(Data listing Opens)
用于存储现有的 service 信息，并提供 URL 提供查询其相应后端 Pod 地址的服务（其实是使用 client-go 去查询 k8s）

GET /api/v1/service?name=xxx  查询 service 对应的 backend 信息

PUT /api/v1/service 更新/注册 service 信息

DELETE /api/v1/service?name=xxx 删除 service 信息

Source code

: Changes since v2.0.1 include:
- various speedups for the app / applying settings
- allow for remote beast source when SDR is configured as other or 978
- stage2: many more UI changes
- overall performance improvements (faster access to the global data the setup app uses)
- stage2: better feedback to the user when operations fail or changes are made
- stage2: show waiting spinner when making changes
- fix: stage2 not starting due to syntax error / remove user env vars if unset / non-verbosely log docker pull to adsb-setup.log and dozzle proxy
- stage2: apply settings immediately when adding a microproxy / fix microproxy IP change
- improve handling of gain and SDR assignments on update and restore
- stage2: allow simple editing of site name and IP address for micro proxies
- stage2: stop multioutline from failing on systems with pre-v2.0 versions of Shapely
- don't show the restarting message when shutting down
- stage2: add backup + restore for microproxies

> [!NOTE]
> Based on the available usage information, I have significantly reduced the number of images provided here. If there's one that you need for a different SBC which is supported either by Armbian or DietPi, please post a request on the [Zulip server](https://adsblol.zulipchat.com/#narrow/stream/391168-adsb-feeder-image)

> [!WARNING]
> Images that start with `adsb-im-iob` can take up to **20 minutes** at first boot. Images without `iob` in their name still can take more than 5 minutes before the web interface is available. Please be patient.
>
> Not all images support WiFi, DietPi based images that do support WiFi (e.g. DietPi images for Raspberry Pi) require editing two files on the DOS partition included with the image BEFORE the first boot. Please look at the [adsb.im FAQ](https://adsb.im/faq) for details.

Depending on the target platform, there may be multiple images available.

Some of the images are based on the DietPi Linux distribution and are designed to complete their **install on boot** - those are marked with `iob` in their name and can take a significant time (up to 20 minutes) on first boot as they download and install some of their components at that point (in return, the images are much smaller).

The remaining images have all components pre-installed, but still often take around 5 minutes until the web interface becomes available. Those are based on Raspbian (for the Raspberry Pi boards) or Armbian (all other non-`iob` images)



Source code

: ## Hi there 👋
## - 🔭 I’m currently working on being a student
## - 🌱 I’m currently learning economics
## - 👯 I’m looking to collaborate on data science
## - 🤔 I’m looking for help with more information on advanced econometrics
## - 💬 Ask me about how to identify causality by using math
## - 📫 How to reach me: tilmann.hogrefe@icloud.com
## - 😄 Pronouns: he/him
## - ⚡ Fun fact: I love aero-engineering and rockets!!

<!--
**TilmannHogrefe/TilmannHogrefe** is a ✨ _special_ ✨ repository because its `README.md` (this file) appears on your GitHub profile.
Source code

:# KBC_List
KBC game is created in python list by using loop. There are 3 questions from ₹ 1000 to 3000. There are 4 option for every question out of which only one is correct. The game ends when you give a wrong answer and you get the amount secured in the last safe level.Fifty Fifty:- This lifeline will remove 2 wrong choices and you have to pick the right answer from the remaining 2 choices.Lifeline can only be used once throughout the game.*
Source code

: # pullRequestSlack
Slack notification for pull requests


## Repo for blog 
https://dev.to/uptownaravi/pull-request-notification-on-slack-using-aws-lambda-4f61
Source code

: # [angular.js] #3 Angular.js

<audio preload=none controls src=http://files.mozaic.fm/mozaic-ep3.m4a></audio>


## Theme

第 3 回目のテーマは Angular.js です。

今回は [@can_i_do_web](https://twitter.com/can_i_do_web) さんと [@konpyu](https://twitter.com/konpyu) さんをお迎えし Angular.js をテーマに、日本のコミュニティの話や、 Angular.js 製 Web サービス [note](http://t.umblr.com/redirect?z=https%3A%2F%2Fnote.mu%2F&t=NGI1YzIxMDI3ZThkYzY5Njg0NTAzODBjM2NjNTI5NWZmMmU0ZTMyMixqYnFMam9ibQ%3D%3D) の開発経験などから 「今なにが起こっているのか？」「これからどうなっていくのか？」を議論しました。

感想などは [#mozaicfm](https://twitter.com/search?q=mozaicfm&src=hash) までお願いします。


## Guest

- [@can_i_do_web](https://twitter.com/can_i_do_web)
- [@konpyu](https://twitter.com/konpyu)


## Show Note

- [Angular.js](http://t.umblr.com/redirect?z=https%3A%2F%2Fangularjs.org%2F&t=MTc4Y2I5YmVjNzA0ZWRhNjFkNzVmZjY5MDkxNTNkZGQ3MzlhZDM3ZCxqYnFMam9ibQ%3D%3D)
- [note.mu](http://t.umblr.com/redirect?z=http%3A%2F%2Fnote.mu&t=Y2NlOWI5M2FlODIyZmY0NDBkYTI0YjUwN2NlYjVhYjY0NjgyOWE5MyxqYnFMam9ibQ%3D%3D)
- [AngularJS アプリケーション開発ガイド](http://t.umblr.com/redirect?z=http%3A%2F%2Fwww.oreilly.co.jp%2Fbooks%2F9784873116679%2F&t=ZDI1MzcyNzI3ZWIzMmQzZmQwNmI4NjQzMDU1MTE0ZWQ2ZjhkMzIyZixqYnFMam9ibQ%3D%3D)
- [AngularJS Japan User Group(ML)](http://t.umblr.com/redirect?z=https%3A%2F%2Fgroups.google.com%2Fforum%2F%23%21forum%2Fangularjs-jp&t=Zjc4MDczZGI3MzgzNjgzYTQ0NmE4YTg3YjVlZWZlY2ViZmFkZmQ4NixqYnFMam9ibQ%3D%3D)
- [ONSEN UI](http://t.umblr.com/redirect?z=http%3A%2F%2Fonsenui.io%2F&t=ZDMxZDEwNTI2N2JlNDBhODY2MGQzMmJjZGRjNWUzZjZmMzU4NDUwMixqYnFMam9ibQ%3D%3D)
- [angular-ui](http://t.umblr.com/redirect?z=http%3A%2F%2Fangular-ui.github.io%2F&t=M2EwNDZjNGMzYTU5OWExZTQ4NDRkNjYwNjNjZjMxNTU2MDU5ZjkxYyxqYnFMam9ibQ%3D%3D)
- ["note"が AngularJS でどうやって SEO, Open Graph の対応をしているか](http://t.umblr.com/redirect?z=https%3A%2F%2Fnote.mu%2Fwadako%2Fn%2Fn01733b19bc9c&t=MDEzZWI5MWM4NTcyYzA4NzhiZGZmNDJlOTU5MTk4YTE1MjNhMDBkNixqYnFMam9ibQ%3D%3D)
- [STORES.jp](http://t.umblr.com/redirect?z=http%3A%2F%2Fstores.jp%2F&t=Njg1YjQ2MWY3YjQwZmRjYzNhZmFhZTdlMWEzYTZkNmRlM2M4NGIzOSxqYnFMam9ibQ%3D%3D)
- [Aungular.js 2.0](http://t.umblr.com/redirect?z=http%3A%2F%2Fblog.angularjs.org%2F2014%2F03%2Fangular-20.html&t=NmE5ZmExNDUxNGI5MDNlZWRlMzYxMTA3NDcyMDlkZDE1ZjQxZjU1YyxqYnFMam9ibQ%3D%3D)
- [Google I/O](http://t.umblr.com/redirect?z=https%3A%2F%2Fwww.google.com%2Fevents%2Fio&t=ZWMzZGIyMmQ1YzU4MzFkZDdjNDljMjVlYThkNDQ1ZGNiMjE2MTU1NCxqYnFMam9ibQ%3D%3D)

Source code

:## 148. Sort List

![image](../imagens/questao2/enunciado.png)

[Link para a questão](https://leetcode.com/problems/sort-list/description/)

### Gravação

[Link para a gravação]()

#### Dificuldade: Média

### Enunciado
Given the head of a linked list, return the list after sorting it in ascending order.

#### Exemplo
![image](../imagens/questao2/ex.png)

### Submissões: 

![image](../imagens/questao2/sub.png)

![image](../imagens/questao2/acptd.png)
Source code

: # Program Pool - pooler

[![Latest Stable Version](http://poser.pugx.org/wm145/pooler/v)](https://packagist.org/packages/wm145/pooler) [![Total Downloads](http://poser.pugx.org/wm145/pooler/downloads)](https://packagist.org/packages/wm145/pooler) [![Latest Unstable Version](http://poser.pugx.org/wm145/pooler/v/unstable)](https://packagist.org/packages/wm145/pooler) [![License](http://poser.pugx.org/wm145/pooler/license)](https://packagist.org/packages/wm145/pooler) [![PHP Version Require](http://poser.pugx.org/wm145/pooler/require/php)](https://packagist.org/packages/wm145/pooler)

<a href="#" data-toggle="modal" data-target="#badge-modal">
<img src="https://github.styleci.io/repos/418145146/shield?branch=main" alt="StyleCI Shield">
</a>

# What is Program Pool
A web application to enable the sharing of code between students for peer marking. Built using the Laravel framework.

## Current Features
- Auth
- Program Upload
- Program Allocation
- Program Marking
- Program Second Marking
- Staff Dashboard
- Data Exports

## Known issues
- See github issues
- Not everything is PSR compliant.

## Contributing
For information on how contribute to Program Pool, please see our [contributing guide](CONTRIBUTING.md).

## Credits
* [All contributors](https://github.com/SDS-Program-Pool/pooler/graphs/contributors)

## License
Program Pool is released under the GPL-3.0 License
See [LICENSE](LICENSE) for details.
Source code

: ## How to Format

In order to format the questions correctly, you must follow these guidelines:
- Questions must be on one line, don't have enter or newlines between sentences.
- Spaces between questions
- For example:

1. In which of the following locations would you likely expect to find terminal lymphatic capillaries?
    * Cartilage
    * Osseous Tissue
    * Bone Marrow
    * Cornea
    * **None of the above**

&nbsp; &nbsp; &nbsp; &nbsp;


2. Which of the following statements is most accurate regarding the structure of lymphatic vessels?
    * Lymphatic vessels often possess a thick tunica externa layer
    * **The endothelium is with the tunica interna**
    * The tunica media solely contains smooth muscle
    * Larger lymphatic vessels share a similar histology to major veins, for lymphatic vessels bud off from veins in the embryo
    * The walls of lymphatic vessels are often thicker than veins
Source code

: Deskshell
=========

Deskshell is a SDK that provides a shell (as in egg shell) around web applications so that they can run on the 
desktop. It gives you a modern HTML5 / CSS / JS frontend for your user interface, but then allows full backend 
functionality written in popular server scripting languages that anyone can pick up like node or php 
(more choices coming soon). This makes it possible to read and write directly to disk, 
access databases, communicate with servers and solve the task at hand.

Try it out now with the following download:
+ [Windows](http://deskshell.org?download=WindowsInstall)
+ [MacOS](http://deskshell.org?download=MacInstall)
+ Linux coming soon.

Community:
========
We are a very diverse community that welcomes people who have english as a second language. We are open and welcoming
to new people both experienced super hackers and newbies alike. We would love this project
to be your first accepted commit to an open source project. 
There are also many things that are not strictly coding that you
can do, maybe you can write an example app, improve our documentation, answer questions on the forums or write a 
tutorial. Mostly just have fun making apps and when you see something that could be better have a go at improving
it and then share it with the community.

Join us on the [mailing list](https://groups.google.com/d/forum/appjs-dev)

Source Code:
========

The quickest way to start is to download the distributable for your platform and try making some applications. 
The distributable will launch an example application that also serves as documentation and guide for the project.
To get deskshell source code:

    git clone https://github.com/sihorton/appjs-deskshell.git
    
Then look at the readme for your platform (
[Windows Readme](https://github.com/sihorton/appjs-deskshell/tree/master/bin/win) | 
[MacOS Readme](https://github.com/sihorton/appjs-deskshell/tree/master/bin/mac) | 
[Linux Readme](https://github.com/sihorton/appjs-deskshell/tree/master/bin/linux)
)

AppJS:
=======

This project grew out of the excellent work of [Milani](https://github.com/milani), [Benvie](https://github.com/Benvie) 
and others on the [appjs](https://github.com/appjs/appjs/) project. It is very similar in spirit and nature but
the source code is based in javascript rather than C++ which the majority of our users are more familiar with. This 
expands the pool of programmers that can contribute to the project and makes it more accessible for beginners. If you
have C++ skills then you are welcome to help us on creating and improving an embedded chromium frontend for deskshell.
(Data listing Closes)
Problem description: When a line among the entries contains "share", pull that line out.

Answer:
    * Larger lymphatic vessels share a similar histology to major veins, for lymphatic vessels bud off from veins in the embryo
it and then share it with the community.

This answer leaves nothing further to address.